** Opening Data extracts block **

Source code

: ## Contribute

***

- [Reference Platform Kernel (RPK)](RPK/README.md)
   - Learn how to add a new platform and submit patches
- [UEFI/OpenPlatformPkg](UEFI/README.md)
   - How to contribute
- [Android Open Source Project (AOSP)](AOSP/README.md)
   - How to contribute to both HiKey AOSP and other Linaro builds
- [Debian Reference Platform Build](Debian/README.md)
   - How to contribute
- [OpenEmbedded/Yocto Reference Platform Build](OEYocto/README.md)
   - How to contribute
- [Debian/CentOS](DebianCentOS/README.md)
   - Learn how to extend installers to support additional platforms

** Closing Data extracts block **

## Work required
Retype each record. Keep every character as it is.

## Task result
Source code

: ## Contribute

***

- [Reference Platform Kernel (RPK)](RPK/README.md)
   - Learn how to add a new platform and submit patches
- [UEFI/OpenPlatformPkg](UEFI/README.md)
   - How to contribute
- [Android Open Source Project (AOSP)](AOSP/README.md)
   - How to contribute to both HiKey AOSP and other Linaro builds
- [Debian Reference Platform Build](Debian/README.md)
   - How to contribute
- [OpenEmbedded/Yocto Reference Platform Build](OEYocto/README.md)
   - How to contribute
- [Debian/CentOS](DebianCentOS/README.md)
   - Learn how to extend installers to support additional platforms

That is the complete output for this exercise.